Referentie-interval | |||||||||
---|---|---|---|---|---|---|---|---|---|
Serum + plasma | Serum | Plasma | |||||||
Eenheid | Geslacht | Leeftijd | Aantal | Onder grens | Boven grens | Onder grens | Boven grens | Onder grens | Boven grens |
g/L | M | 1-5 | 24 | ||||||
6-12 | 111 | ||||||||
13-18 | 236 | 40 | 52 | ||||||
19-50 | 4636 | 39 | 51 | ||||||
51-65 | 4468 | 37 | 49 | ||||||
66-80 | 9907 | 36 | 48 | ||||||
81+ | 1833 | 36 | 46 | ||||||
V | 1-5 | 26 | |||||||
6-12 | 121 | 39 | 50 | ||||||
13-18 | 785 | 40 | 51 | ||||||
19-50 | 8132 | 38 | 49 | ||||||
51-65 | 6735 | 38 | 49 | ||||||
66-80 | 6835 | 37 | 48 | ||||||
81+ | 3646 | 36 | 47 |
Albumine is het meest voorkomende eiwit in het bloed en het wordt gemaakt in de lever. Albumine zorgt ervoor dat vocht niet uit de bloedvaten kan weglekken en dat weefsels voedingsstoffen krijgen. Daarnaast transporteert albumine hormonen, vitaminen, geneesmiddelen en andere stoffen door het lichaam.
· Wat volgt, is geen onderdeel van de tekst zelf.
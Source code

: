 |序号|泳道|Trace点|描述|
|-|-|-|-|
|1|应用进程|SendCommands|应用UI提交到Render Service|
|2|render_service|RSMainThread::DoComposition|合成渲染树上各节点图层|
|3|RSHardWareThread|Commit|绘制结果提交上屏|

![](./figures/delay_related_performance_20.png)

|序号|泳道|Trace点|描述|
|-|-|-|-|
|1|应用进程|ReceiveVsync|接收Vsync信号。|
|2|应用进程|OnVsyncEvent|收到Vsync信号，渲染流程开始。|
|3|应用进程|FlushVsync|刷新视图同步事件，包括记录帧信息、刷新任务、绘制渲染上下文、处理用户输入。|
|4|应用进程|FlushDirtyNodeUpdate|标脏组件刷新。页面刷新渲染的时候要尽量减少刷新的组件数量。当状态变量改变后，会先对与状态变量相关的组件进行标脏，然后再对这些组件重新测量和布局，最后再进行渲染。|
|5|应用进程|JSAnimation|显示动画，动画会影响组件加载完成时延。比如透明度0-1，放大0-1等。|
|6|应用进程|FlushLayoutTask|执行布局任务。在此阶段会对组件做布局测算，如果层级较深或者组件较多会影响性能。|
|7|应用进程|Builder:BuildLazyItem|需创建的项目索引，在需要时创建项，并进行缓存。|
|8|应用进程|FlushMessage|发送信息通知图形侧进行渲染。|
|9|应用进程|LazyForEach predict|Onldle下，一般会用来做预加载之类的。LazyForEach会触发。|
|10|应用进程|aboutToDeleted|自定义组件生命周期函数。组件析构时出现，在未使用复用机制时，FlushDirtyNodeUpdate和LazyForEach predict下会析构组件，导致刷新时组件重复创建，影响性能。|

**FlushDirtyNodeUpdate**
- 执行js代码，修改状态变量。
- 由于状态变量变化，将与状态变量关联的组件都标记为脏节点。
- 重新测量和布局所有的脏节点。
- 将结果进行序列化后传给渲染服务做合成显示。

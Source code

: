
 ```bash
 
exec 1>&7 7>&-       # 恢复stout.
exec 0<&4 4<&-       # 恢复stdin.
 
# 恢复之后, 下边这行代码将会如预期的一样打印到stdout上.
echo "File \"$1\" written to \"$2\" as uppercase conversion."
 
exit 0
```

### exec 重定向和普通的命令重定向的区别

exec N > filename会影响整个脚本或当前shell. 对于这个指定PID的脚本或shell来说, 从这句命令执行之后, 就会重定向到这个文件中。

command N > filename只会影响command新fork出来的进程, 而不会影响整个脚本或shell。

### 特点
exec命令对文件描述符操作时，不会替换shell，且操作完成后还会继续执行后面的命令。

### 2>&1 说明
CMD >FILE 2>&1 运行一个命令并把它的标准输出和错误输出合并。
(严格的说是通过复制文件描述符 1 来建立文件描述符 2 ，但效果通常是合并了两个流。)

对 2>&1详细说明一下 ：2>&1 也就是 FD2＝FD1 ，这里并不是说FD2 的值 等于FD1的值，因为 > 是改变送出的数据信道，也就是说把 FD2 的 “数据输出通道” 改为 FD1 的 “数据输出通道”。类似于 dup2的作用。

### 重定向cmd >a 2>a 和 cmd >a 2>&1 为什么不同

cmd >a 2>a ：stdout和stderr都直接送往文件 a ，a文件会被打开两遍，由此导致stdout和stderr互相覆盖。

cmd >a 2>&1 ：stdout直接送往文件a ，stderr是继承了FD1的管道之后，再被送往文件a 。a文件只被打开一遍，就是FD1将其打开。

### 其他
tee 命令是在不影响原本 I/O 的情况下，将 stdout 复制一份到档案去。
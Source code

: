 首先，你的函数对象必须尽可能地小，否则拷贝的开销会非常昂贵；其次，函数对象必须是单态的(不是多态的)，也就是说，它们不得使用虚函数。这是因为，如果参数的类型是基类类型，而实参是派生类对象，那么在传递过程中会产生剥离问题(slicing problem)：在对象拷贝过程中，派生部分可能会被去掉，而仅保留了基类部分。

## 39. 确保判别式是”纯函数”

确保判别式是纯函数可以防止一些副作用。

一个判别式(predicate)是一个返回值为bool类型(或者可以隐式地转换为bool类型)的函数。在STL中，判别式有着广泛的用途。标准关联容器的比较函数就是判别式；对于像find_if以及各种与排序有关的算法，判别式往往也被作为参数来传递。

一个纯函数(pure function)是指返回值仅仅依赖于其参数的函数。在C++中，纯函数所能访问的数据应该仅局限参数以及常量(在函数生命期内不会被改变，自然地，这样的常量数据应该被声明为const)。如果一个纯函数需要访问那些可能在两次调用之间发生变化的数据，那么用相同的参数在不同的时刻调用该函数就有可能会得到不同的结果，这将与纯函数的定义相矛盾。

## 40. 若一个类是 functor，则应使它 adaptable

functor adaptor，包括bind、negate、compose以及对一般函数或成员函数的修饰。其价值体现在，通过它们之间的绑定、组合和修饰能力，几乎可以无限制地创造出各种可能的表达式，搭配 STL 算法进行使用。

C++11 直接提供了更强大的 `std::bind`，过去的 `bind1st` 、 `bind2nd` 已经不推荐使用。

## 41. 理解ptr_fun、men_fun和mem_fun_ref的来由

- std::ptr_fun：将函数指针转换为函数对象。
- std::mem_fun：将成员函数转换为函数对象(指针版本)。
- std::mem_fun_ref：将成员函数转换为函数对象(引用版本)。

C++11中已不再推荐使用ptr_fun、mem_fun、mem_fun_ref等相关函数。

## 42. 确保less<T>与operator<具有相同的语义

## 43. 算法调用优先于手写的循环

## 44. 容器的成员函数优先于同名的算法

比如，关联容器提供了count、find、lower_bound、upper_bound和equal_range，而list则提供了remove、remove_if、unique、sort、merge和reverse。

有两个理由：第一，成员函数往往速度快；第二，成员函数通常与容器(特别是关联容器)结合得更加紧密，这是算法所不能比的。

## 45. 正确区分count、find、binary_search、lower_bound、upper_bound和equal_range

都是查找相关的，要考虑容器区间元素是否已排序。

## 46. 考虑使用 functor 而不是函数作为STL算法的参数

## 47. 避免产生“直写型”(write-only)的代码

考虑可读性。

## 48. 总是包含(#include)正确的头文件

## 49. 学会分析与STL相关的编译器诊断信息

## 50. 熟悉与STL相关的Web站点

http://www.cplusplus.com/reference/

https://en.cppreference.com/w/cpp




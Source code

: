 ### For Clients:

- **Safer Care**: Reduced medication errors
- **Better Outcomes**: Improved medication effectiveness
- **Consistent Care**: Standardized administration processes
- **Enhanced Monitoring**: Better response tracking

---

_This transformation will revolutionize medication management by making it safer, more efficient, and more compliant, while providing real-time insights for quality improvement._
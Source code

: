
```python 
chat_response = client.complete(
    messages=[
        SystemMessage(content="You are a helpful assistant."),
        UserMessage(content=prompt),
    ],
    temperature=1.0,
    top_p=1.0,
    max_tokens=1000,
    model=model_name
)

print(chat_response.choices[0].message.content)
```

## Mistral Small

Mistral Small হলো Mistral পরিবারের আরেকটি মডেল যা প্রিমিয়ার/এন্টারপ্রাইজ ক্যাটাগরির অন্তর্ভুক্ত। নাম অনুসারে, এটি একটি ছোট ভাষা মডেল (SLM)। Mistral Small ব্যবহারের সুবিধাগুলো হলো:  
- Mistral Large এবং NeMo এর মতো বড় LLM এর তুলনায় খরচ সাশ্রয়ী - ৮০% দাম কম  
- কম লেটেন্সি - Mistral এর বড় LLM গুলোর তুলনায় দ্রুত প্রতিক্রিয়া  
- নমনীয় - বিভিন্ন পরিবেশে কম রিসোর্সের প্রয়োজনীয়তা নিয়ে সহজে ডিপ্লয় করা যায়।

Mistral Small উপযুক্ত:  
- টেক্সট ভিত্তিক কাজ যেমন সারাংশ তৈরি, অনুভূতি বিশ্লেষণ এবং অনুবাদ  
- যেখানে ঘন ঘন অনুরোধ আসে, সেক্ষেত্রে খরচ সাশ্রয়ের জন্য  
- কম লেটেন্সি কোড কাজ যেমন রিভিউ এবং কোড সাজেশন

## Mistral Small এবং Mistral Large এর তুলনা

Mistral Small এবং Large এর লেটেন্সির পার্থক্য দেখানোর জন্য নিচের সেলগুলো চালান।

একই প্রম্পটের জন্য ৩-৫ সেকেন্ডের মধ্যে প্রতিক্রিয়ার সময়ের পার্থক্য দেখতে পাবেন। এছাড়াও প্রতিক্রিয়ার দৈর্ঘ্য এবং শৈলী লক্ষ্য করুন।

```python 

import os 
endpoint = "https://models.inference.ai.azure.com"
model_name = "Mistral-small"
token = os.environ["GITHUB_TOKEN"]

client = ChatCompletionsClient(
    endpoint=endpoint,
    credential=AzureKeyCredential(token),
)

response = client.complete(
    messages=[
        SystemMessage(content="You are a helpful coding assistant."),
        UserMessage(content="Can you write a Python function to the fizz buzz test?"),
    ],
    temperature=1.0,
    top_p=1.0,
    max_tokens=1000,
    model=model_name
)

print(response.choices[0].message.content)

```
Er is een analytisch verschil tussen de Broomcresolgroen methode en de Broomcresolpaars methode. Waarden verkregen met de Broomcresolpaars methode kunnen niet met deze referentie-intervallen vergeleken worden. Indien u niet weet welke methode er gebruikt is, kunt u hierover contact opnemen met het laboratorium dat de test heeft uitgevoerd.
Er is een verschil in referentie-intervallen voor albumine tussen mannen en vrouwen en kleine dalingen waarneembaar met het oplopen van de leeftijd.
Een hoge albuminewaarde komt eigenlijk alleen voor bij uitdroging.
Een lage hoeveelheid albumine in het bloed kan wijzen op een leverziekte. Specifieke levertesten zijn nodig om te kijken om welke vorm van leverziekte het gaat.
Een laag albumine kan ook wijzen op ziekten waarbij via de nieren albumine uit het bloed in de urine lekt en het lichaam albumine verliest via urine. In dit geval kan de hoeveelheid albumine in de urine worden gemeten.
Een lage albuminewaarde komt ook voor bij ontstekingen, shock en bij ondervoeding. Verder kan een lage albuminewaarde wijzen op niet goed functioneren van de darmen waardoor het lichaam eiwitten niet goed kan opnemen en verteren. Dit komt bijvoorbeeld voor bij de ziekte van Crohn of bij spruw (ontsteking als gevolg van een schimmelinfectie). Albumine is ook laag als door een darmziekte grote hoeveelheden eiwitten via de ontlasting verloren gaan.